Unlocking the path to HE: Empowering care-experienced learners

Wakefield College recently held a series of workshops that identified and addressed challenges that care leavers / care-experienced learners can face as they navigate their post-college options. 

The three workshops, which were delivered by Go Higher West Yorkshire (GHWY), were tailored specifically for those without family support and focused particularly on the journey to Higher Education (HE). 

The sessions offered an introduction to HE, the personal journey to HE, and student finance. Collaboratively delivered by myself and the College’s Careers Team, they aimed to equip students with the necessary tools to make informed decisions about their future. They were designed to be fun and engaging, with a HE quiz that blended informative content with enjoyable activities. Winners of the quiz received vouchers for Rassam’s, a local student hotspot in Wakefield. 

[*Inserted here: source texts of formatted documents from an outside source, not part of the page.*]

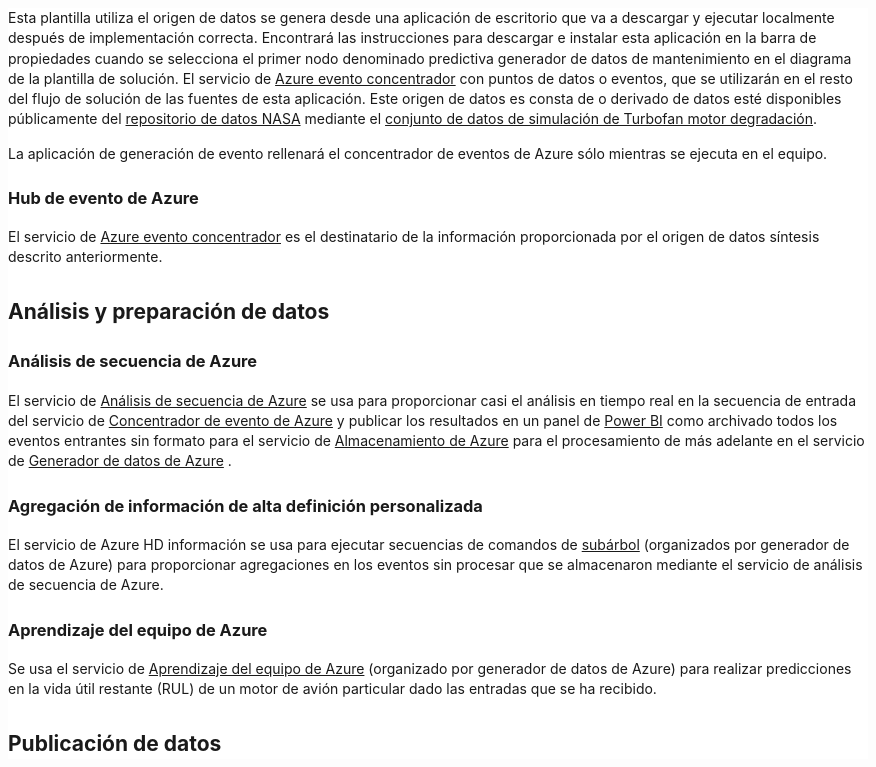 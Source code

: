 Esta plantilla utiliza el origen de datos se genera desde una aplicación de escritorio que va a descargar y ejecutar localmente después de implementación correcta. Encontrará las instrucciones para descargar e instalar esta aplicación en la barra de propiedades cuando se selecciona el primer nodo denominado predictiva generador de datos de mantenimiento en el diagrama de la plantilla de solución. El servicio de [Azure evento concentrador](#azure-event-hub) con puntos de datos o eventos, que se utilizarán en el resto del flujo de solución de las fuentes de esta aplicación. Este origen de datos es consta de o derivado de datos esté disponibles públicamente del [repositorio de datos NASA](http://ti.arc.nasa.gov/tech/dash/pcoe/prognostic-data-repository/) mediante el [conjunto de datos de simulación de Turbofan motor degradación](http://ti.arc.nasa.gov/tech/dash/pcoe/prognostic-data-repository/#turbofan).

La aplicación de generación de evento rellenará el concentrador de eventos de Azure sólo mientras se ejecuta en el equipo.

### <a name="azure-event-hub"></a>Hub de evento de Azure

El servicio de [Azure evento concentrador](https://azure.microsoft.com/services/event-hubs/) es el destinatario de la información proporcionada por el origen de datos síntesis descrito anteriormente.

## <a name="data-preparation-and-analysis"></a>**Análisis y preparación de datos**


### <a name="azure-stream-analytics"></a>Análisis de secuencia de Azure

El servicio de [Análisis de secuencia de Azure](https://azure.microsoft.com/services/stream-analytics/) se usa para proporcionar casi el análisis en tiempo real en la secuencia de entrada del servicio de [Concentrador de evento de Azure](#azure-event-hub) y publicar los resultados en un panel de [Power BI](https://powerbi.microsoft.com) como archivado todos los eventos entrantes sin formato para el servicio de [Almacenamiento de Azure](https://azure.microsoft.com/services/storage/) para el procesamiento de más adelante en el servicio de [Generador de datos de Azure](https://azure.microsoft.com/documentation/services/data-factory/) .

### <a name="hd-insights-custom-aggregation"></a>Agregación de información de alta definición personalizada

El servicio de Azure HD información se usa para ejecutar secuencias de comandos de [subárbol](http://blogs.msdn.com/b/bigdatasupport/archive/2013/11/11/get-started-with-hive-on-hdinsight.aspx) (organizados por generador de datos de Azure) para proporcionar agregaciones en los eventos sin procesar que se almacenaron mediante el servicio de análisis de secuencia de Azure.

### <a name="azure-machine-learning"></a>Aprendizaje del equipo de Azure

Se usa el servicio de [Aprendizaje del equipo de Azure](https://azure.microsoft.com/services/machine-learning/) (organizado por generador de datos de Azure) para realizar predicciones en la vida útil restante (RUL) de un motor de avión particular dado las entradas que se ha recibido.

## <a name="data-publishing"></a>**Publicación de datos**

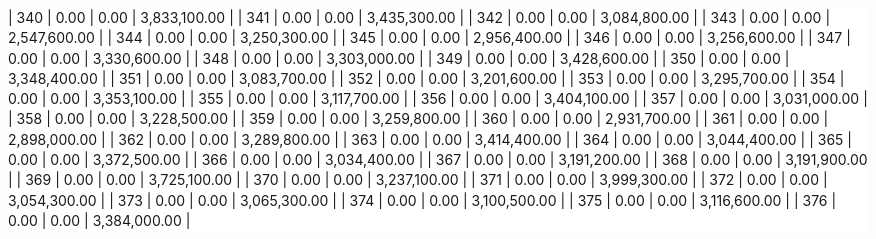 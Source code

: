 |             340 |            0.00 |            0.00 |    3,833,100.00 |
|             341 |            0.00 |            0.00 |    3,435,300.00 |
|             342 |            0.00 |            0.00 |    3,084,800.00 |
|             343 |            0.00 |            0.00 |    2,547,600.00 |
|             344 |            0.00 |            0.00 |    3,250,300.00 |
|             345 |            0.00 |            0.00 |    2,956,400.00 |
|             346 |            0.00 |            0.00 |    3,256,600.00 |
|             347 |            0.00 |            0.00 |    3,330,600.00 |
|             348 |            0.00 |            0.00 |    3,303,000.00 |
|             349 |            0.00 |            0.00 |    3,428,600.00 |
|             350 |            0.00 |            0.00 |    3,348,400.00 |
|             351 |            0.00 |            0.00 |    3,083,700.00 |
|             352 |            0.00 |            0.00 |    3,201,600.00 |
|             353 |            0.00 |            0.00 |    3,295,700.00 |
|             354 |            0.00 |            0.00 |    3,353,100.00 |
|             355 |            0.00 |            0.00 |    3,117,700.00 |
|             356 |            0.00 |            0.00 |    3,404,100.00 |
|             357 |            0.00 |            0.00 |    3,031,000.00 |
|             358 |            0.00 |            0.00 |    3,228,500.00 |
|             359 |            0.00 |            0.00 |    3,259,800.00 |
|             360 |            0.00 |            0.00 |    2,931,700.00 |
|             361 |            0.00 |            0.00 |    2,898,000.00 |
|             362 |            0.00 |            0.00 |    3,289,800.00 |
|             363 |            0.00 |            0.00 |    3,414,400.00 |
|             364 |            0.00 |            0.00 |    3,044,400.00 |
|             365 |            0.00 |            0.00 |    3,372,500.00 |
|             366 |            0.00 |            0.00 |    3,034,400.00 |
|             367 |            0.00 |            0.00 |    3,191,200.00 |
|             368 |            0.00 |            0.00 |    3,191,900.00 |
|             369 |            0.00 |            0.00 |    3,725,100.00 |
|             370 |            0.00 |            0.00 |    3,237,100.00 |
|             371 |            0.00 |            0.00 |    3,999,300.00 |
|             372 |            0.00 |            0.00 |    3,054,300.00 |
|             373 |            0.00 |            0.00 |    3,065,300.00 |
|             374 |            0.00 |            0.00 |    3,100,500.00 |
|             375 |            0.00 |            0.00 |    3,116,600.00 |
|             376 |            0.00 |            0.00 |    3,384,000.00 | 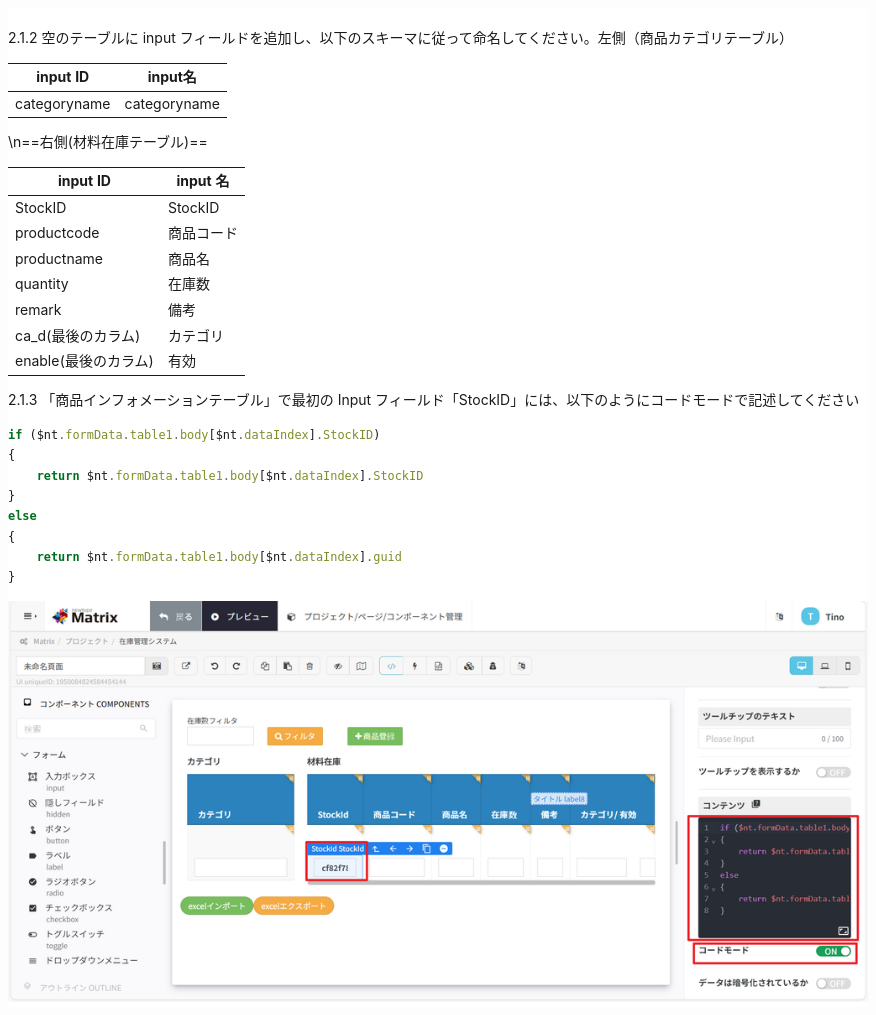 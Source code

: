   \
  2\.1.2 空のテーブルに input フィールドを追加し、以下のスキーマに従って命名してください。左側（商品カテゴリテーブル）

| input ID | input名 |
|----|----|
| categoryname | categoryname |

  \n==右側(​材料在庫テーブル)==

| input ID | input 名 |
|----|----|
| StockID | StockID |
| productcode | 商品コード |
| productname | 商品名 |
| quantity | 在庫数 |
| remark | 備考 |
| ca_d(最後のカラム) | カテゴリ |
| enable(最後のカラム) | 有効 |

  2\.1.3 「商品インフォメーションテーブル」で最初の Input フィールド「StockID」には、以下のようにコードモードで記述してください

  ```javascript
  if ($nt.formData.table1.body[$nt.dataIndex].StockID)
  {
      return $nt.formData.table1.body[$nt.dataIndex].StockID
  }
  else
  {
      return $nt.formData.table1.body[$nt.dataIndex].guid
  }
  
  ```

  ![](attachments/4a5acd45-67ca-42f2-9070-68c506c955b1.png)

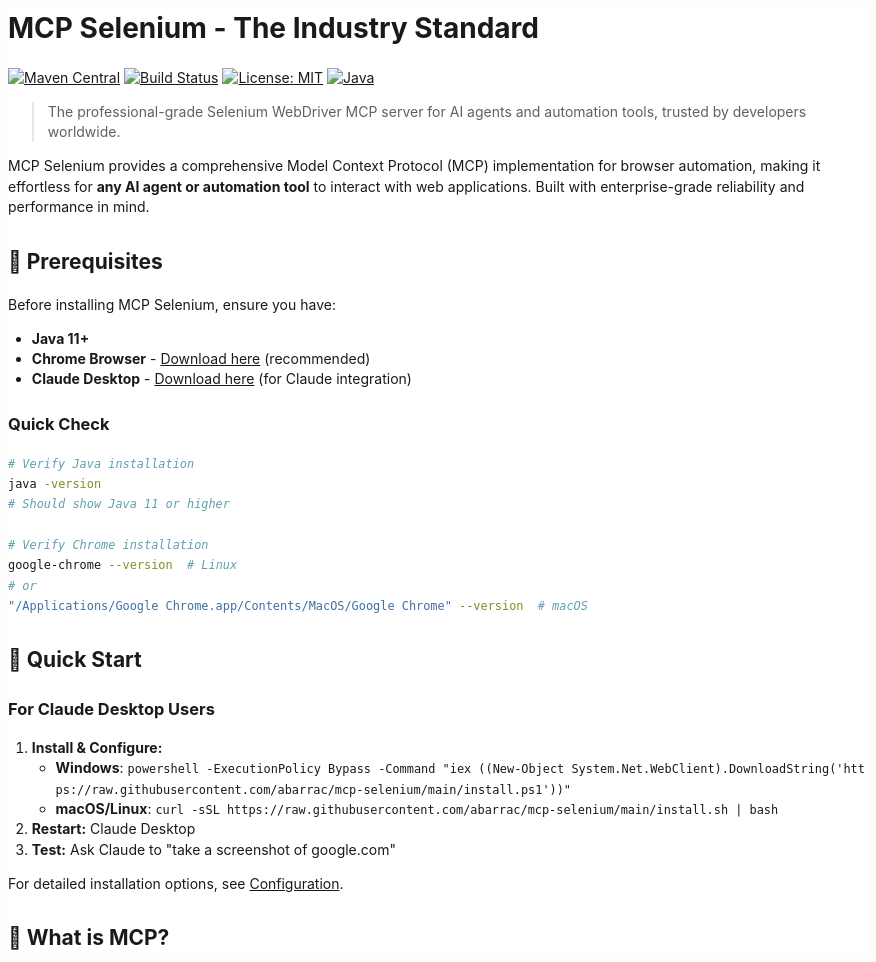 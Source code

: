 # MCP Selenium - The Industry Standard

[![Maven Central](https://img.shields.io/maven-central/v/io.github.abarrac/mcp-selenium.svg)](https://search.maven.org/artifact/io.github.abarrac/mcp-selenium)
[![Build Status](https://github.com/abarrac/mcp-selenium/workflows/CI/badge.svg)](https://github.com/abarrac/mcp-selenium/actions)
[![License: MIT](https://img.shields.io/badge/License-MIT-yellow.svg)](https://opensource.org/licenses/MIT)
[![Java](https://img.shields.io/badge/Java-11%2B-orange.svg)](https://openjdk.java.net/)

> The professional-grade Selenium WebDriver MCP server for AI agents and automation tools, trusted by developers worldwide.

MCP Selenium provides a comprehensive Model Context Protocol (MCP) implementation for browser automation, making it effortless for **any AI agent or automation tool** to interact with web applications. Built with enterprise-grade reliability and performance in mind.

## 📍 Prerequisites

Before installing MCP Selenium, ensure you have:

- **Java 11+** 
- **Chrome Browser** - [Download here](https://www.google.com/chrome/) (recommended)
- **Claude Desktop** - [Download here](https://claude.ai/download) (for Claude integration)

### Quick Check
```bash
# Verify Java installation
java -version
# Should show Java 11 or higher

# Verify Chrome installation  
google-chrome --version  # Linux
# or
"/Applications/Google Chrome.app/Contents/MacOS/Google Chrome" --version  # macOS
```

## 🚀 Quick Start

### For Claude Desktop Users
1. **Install & Configure:**
   - **Windows**: `powershell -ExecutionPolicy Bypass -Command "iex ((New-Object System.Net.WebClient).DownloadString('https://raw.githubusercontent.com/abarrac/mcp-selenium/main/install.ps1'))"`
   - **macOS/Linux**: `curl -sSL https://raw.githubusercontent.com/abarrac/mcp-selenium/main/install.sh | bash`
2. **Restart:** Claude Desktop
3. **Test:** Ask Claude to "take a screenshot of google.com"

For detailed installation options, see [Configuration](#-configuration).

## 🧠 What is MCP?
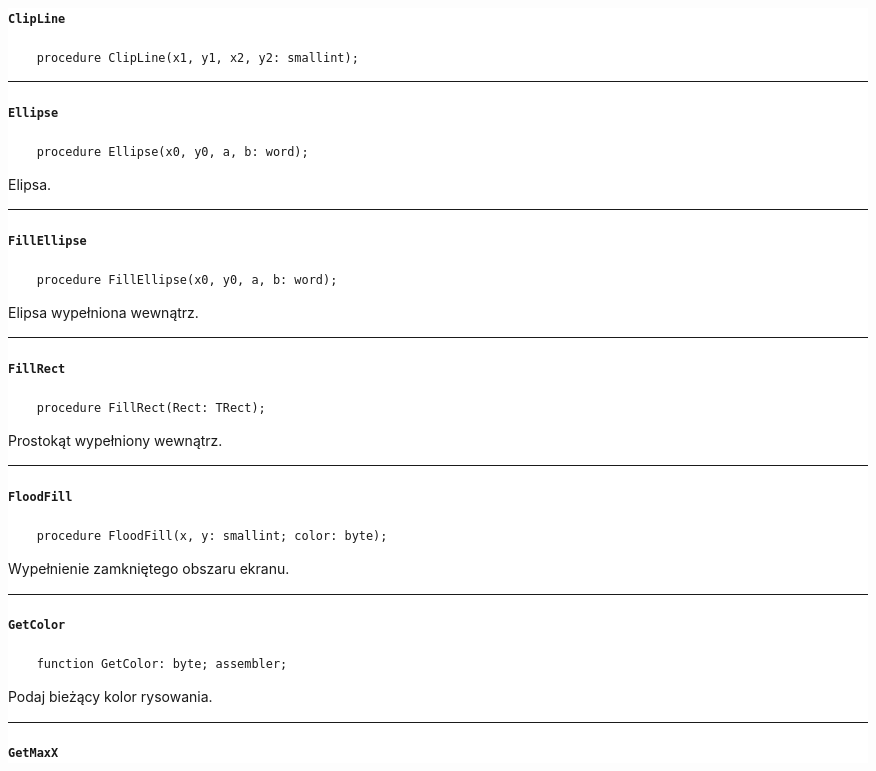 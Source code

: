 
#### `ClipLine`

```delphi
    procedure ClipLine(x1, y1, x2, y2: smallint);
```

---

#### `Ellipse`

```delphi
    procedure Ellipse(x0, y0, a, b: word);
```

Elipsa.

---

#### `FillEllipse`

```delphi
    procedure FillEllipse(x0, y0, a, b: word);
```

Elipsa wypełniona wewnątrz.

---

#### `FillRect`

```delphi
    procedure FillRect(Rect: TRect);
```

Prostokąt wypełniony wewnątrz.

---

#### `FloodFill`

```delphi
    procedure FloodFill(x, y: smallint; color: byte);
```

Wypełnienie zamkniętego obszaru ekranu.

---

#### `GetColor`

```delphi
    function GetColor: byte; assembler;
```

Podaj bieżący kolor rysowania.

---

#### `GetMaxX`
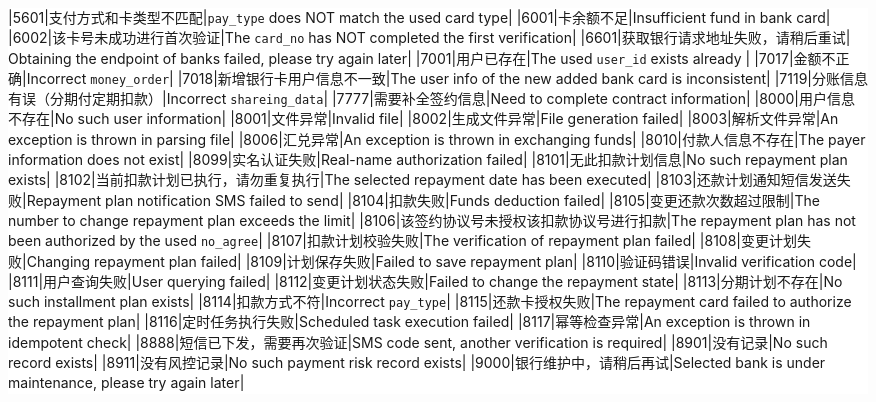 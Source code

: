 |5601|支付方式和卡类型不匹配|```pay_type``` does NOT match the used card type|
|6001|卡余额不足|Insufficient fund in bank card|
|6002|该卡号未成功进行首次验证|The ```card_no``` has NOT completed the first verification|
|6601|获取银行请求地址失败，请稍后重试| Obtaining the endpoint of banks failed, please try again later|
|7001|用户已存在|The used ```user_id``` exists already |
|7017|金额不正确|Incorrect ```money_order```|
|7018|新增银行卡用户信息不一致|The user info of the new added bank card is inconsistent|
|7119|分账信息有误（分期付定期扣款）|Incorrect ```shareing_data```|
|7777|需要补全签约信息|Need to complete contract information|
|8000|用户信息不存在|No such user information|
|8001|文件异常|Invalid file|
|8002|生成文件异常|File generation failed|
|8003|解析文件异常|An exception is thrown in parsing file|
|8006|汇兑异常|An exception is thrown in exchanging funds|
|8010|付款人信息不存在|The payer information does not exist|
|8099|实名认证失败|Real-name authorization failed|
|8101|无此扣款计划信息|No such repayment plan exists|
|8102|当前扣款计划已执行，请勿重复执行|The selected repayment date has been executed|
|8103|还款计划通知短信发送失败|Repayment plan notification SMS failed to send|
|8104|扣款失败|Funds deduction failed|
|8105|变更还款次数超过限制|The number to change repayment plan exceeds the limit|
|8106|该签约协议号未授权该扣款协议号进行扣款|The repayment plan has not been authorized by the used ```no_agree```|
|8107|扣款计划校验失败|The verification of repayment plan failed|
|8108|变更计划失败|Changing repayment plan failed|
|8109|计划保存失败|Failed to save repayment plan|
|8110|验证码错误|Invalid verification code|
|8111|用户查询失败|User querying failed|
|8112|变更计划状态失败|Failed to change the repayment state|
|8113|分期计划不存在|No such installment plan exists|
|8114|扣款方式不符|Incorrect ```pay_type```|
|8115|还款卡授权失败|The repayment card failed to authorize the repayment plan|
|8116|定时任务执行失败|Scheduled task execution failed|
|8117|幂等检查异常|An exception is thrown in idempotent check|
|8888|短信已下发，需要再次验证|SMS code sent, another verification is required|
|8901|没有记录|No such record exists|
|8911|没有风控记录|No such payment risk record exists|
|9000|银行维护中，请稍后再试|Selected bank is under maintenance, please try again later| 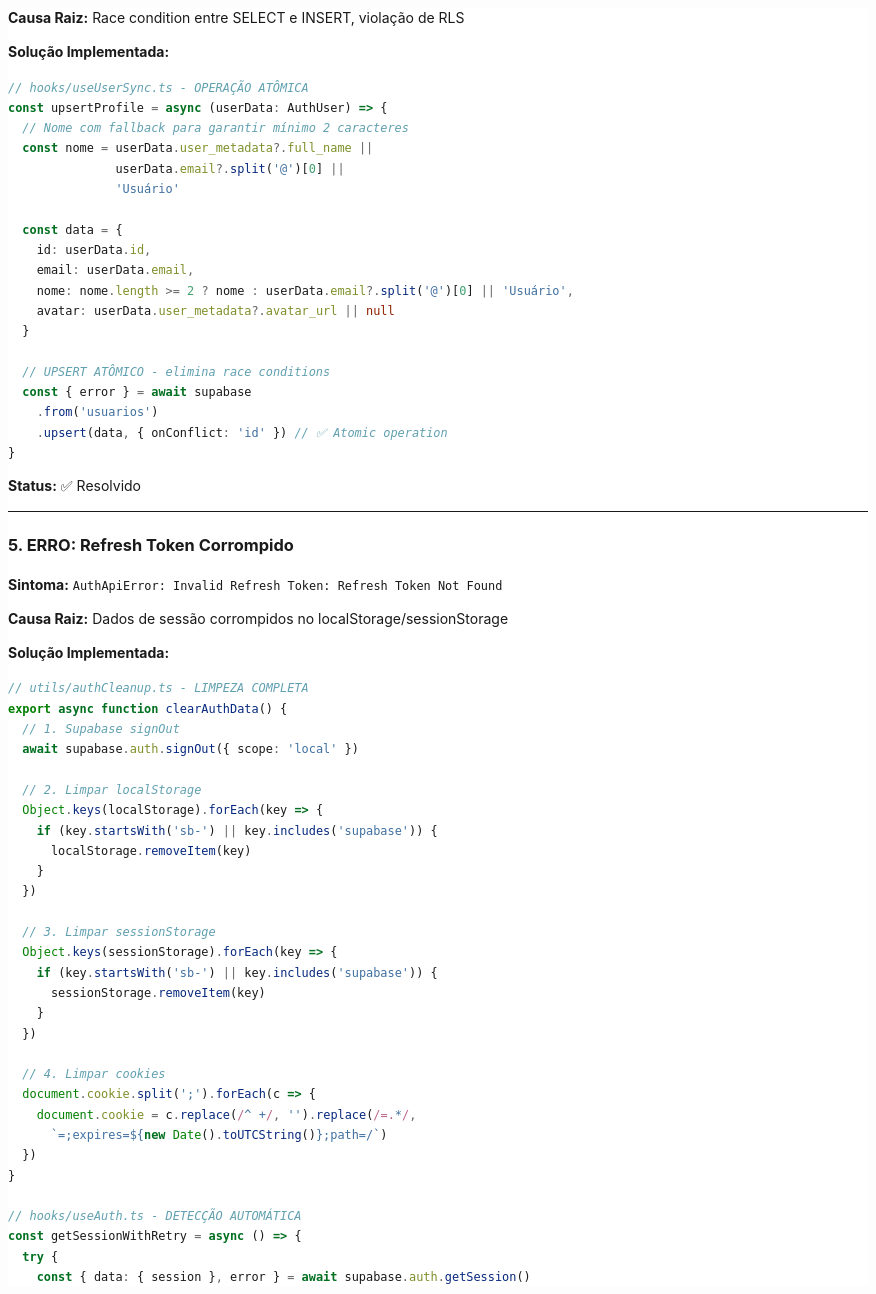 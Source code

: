 **Causa Raiz:** Race condition entre SELECT e INSERT, violação de RLS

**Solução Implementada:**
```typescript
// hooks/useUserSync.ts - OPERAÇÃO ATÔMICA
const upsertProfile = async (userData: AuthUser) => {
  // Nome com fallback para garantir mínimo 2 caracteres
  const nome = userData.user_metadata?.full_name || 
               userData.email?.split('@')[0] || 
               'Usuário'
  
  const data = {
    id: userData.id,
    email: userData.email,
    nome: nome.length >= 2 ? nome : userData.email?.split('@')[0] || 'Usuário',
    avatar: userData.user_metadata?.avatar_url || null
  }

  // UPSERT ATÔMICO - elimina race conditions
  const { error } = await supabase
    .from('usuarios')
    .upsert(data, { onConflict: 'id' }) // ✅ Atomic operation
}
```

**Status:** ✅ Resolvido

---

### 5. **ERRO: Refresh Token Corrompido**
**Sintoma:** `AuthApiError: Invalid Refresh Token: Refresh Token Not Found`

**Causa Raiz:** Dados de sessão corrompidos no localStorage/sessionStorage

**Solução Implementada:**
```typescript
// utils/authCleanup.ts - LIMPEZA COMPLETA
export async function clearAuthData() {
  // 1. Supabase signOut
  await supabase.auth.signOut({ scope: 'local' })
  
  // 2. Limpar localStorage
  Object.keys(localStorage).forEach(key => {
    if (key.startsWith('sb-') || key.includes('supabase')) {
      localStorage.removeItem(key)
    }
  })
  
  // 3. Limpar sessionStorage
  Object.keys(sessionStorage).forEach(key => {
    if (key.startsWith('sb-') || key.includes('supabase')) {
      sessionStorage.removeItem(key)
    }
  })
  
  // 4. Limpar cookies
  document.cookie.split(';').forEach(c => {
    document.cookie = c.replace(/^ +/, '').replace(/=.*/, 
      `=;expires=${new Date().toUTCString()};path=/`)
  })
}

// hooks/useAuth.ts - DETECÇÃO AUTOMÁTICA
const getSessionWithRetry = async () => {
  try {
    const { data: { session }, error } = await supabase.auth.getSession()
```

The finance workshop was delivered in collaboration with Leeds Trinity University’s Money Advice Team and Outreach Team. It included information about how to apply for bursaries or hardship funds, year-long accommodation options, part-time job opportunities, and tailored support specifically designed for care-experienced learners. This personalised support includes contextual admissions, which is when a person’s individual circumstances are taken into account when a HE provider considers their application.   

Reflecting on the event, our partners expressed delight in engaging with the students, discussing their current financial situations, and exchanging thoughts on budgeting. The students were equally enthusiastic. One said: “The workshop has helped me understand more about university and the support available when I decide to pursue higher education.”  

Students who attended the workshops also emphasised the freedom to choose between university and apprenticeships, empowering them to envision their next steps in life. 

I noted a substantial shift in student engagement and mindset following each session. In the first session, most students answered questions with “I don’t know” or “not sure, I haven’t really thought about it”. After the second session, we had a few students ask about how student finance works, which suggests a change in mindset. While the student will make their decisions in their own time, it was encouraging to see they were getting more engaged with the workshops. 

Our journey to support care-experienced learners on their path to HE is ongoing. Each workshop was a step forward in breaking down barriers, providing vital information, and empowering students to shape their futures with confidence and clarity.